Planning Board Chairman Joseph Martin, who was appointed the planning board as a replacement in 2020 and named chairman soon after, and who endorsed the Republican-backed candidates in a letter to the Enterprise editor this year, said that, as far as he’s concerned, the planning board does adhere to the broad guidance of the comprehensive plan. 

“Mr. Zimmerman’s resignation is of course his choice and I respect that,” Martin wrote in an email. “We had a good working relationship in the Planning Board and everyone brings to the table different aspects that are important. What I’ve been a part of with regards to implementing the Comprehensive Plan is it has been the core of decision making. Does it need work? Maybe. Do we need more input from the community? Absolutely!!”

But the planning board’s relationship with the comprehensive plan is somewhat different from the town board’s relationship, particularly because the planning board by and large deals with specific projects, not regulation, and in the Hilltowns, projects that would have a major impact on the nature of whatever community are few and far between. 

For perspective from the regulatory side, former town board member Dawn Jordan, a Democrat when she left office in 2019, told The Enterprise earlier this month that she doesn’t “think it was anyone’s reasonable expectation at the time that all of the committees and all of policies in the comprehensive plan would be implemented immediately upon adopting it, or even within the first five years.”

She recalled that her colleague, former town board member Joe Golden, had once told her, “Government moves slowly, and that’s a good thing,” which she described as “one of the most important lessons” she had learned from him.

“It was our hope, however, to move toward those goals in a steady manner,” Jordan went on. “Some of the major things we did accomplish, such as banning hydrofracking (I think we did that before the plan’s final adoption, actually) and adopting protective solar regulations. It is my belief that if the town board had remained made up of individuals whose goal was to work together cooperatively for the betterment of our town and residents, more of the comp plan goals and suggested committees would have come to fruition.” 

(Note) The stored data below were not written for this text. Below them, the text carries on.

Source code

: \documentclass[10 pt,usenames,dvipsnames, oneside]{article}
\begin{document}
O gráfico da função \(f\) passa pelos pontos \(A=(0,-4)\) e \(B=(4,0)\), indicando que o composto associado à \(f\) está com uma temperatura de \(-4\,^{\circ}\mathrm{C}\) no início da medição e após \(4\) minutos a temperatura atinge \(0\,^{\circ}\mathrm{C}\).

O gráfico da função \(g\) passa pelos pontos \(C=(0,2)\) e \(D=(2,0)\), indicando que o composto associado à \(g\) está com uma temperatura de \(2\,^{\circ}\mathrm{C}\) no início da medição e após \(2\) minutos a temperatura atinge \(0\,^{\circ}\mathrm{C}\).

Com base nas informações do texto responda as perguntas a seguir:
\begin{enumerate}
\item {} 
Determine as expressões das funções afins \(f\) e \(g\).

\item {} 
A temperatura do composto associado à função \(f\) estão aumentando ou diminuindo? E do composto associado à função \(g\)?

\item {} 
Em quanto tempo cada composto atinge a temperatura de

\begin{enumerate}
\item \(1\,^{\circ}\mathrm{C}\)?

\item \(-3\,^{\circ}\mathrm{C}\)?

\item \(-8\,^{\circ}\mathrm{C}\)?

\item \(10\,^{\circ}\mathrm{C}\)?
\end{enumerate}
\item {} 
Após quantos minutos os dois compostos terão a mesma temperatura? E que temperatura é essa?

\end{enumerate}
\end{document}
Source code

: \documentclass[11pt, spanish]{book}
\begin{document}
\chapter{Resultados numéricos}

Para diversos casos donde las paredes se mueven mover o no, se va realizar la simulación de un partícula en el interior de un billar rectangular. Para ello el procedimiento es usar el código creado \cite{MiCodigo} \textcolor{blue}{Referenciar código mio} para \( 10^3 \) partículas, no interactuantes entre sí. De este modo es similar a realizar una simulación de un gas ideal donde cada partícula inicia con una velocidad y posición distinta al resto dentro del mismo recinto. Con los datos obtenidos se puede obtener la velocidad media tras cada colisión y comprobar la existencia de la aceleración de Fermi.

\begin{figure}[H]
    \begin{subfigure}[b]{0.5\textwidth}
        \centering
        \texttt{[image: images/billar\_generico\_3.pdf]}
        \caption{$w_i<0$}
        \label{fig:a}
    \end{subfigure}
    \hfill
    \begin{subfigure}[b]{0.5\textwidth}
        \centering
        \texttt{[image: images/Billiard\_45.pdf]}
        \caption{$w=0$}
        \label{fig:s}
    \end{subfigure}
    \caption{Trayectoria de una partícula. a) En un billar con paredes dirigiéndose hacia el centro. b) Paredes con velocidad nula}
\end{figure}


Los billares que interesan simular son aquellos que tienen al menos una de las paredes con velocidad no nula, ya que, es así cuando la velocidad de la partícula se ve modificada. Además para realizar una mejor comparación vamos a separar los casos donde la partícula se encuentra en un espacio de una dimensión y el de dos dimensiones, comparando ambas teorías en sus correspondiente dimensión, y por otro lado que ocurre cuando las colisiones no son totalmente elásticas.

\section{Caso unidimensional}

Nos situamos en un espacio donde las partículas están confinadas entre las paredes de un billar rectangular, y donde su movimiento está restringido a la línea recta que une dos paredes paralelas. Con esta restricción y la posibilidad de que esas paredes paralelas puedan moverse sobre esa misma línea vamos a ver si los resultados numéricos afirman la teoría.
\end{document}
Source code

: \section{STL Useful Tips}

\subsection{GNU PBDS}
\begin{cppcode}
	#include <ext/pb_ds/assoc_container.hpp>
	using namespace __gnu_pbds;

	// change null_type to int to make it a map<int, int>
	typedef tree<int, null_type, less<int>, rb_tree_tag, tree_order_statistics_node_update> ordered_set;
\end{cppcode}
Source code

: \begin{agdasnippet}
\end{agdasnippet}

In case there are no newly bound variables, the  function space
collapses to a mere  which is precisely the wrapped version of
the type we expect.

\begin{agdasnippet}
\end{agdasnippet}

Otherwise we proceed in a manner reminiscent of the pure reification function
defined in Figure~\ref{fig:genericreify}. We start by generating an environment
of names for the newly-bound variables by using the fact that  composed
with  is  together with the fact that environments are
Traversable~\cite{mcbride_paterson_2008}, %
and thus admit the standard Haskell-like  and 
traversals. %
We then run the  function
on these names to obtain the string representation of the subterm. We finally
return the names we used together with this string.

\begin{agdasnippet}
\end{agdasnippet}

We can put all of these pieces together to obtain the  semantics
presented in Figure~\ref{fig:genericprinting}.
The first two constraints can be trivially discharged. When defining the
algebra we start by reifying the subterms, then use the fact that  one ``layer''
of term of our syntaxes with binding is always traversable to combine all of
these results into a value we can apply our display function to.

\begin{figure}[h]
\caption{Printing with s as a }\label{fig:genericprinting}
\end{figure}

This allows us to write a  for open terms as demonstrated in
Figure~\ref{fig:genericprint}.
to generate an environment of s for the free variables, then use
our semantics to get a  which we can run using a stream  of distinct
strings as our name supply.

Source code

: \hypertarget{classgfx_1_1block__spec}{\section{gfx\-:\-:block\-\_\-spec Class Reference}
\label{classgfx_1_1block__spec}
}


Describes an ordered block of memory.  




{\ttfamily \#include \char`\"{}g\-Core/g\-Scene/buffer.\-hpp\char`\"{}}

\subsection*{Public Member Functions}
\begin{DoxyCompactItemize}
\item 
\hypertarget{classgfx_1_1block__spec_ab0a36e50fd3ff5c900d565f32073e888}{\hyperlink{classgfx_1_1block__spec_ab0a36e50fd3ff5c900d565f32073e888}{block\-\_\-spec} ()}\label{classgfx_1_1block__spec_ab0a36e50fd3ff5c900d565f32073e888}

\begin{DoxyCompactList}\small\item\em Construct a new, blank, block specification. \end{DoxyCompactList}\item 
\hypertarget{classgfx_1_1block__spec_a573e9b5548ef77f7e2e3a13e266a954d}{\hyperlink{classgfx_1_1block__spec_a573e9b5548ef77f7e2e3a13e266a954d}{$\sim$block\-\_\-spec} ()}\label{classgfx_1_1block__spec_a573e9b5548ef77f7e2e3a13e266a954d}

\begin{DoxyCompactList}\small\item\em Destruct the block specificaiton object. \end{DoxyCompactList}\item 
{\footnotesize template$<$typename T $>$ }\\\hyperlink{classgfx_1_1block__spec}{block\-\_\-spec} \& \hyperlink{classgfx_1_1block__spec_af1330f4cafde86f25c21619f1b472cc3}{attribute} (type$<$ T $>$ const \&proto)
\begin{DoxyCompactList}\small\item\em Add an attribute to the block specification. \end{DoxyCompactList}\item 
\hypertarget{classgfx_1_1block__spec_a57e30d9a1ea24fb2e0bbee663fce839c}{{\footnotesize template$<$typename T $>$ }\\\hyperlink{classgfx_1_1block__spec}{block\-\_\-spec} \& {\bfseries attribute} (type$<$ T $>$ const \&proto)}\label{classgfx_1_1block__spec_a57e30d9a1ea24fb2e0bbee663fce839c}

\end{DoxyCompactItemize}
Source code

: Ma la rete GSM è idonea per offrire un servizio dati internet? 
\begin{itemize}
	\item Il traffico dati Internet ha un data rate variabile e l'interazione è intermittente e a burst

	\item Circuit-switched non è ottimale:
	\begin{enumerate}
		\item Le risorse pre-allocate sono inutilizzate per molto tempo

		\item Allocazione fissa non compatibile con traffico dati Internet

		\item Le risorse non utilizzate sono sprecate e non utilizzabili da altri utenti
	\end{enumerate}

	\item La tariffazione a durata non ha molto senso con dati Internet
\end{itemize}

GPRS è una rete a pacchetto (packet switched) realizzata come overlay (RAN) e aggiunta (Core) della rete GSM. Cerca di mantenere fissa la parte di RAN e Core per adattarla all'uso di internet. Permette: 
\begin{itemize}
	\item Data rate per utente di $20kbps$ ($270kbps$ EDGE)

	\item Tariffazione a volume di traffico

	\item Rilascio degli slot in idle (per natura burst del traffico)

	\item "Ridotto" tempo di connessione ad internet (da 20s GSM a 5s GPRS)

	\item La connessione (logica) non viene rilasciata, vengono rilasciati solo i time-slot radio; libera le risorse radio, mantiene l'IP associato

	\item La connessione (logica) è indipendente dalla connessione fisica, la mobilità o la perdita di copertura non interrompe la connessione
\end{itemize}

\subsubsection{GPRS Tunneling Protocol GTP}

With that in mind, Jordan also said of Lyons and Palow that she “had the distinct sense that Sean and Dennis had nothing but disdain for the comprehensive plan, and I wouldn’t imagine they hold any desire to see its goals put into practice.”

And, when Democrats were still a majority force on the board, Jordan said their time was “taken up with putting out fires caused by the remaining members of the board, the highway superintendent and some of the other staff.  We also were put in the position of defending ourselves against legal investigations brought by these people. In order for a municipality to flourish and for things like the goals in the comprehensive plan to be accomplished, board members need the time to work on them.”

As for the committees, Jordan indicated, they rely on a volunteering public, which is often difficult to rouse for matters of municipal interest, and perhaps, Jordan said, all the more so when partisanship creates a hostile environment, as it had when Jordan was on the board, and which continues to this day. 

“As it was, we were losing planning board and zoning board members, as well members of the Switzkill Farm board and conservation board,” Jordan said.  “Those positions on already established boards had to take priority over any new committee we might have wanted to have set up, so even if we had had the time, I don’t think we would have considered it, as I don’t know where we would have found people willing to fill them. Very few people want to give of their time and effort when they see what they were seeing happen during those two years.”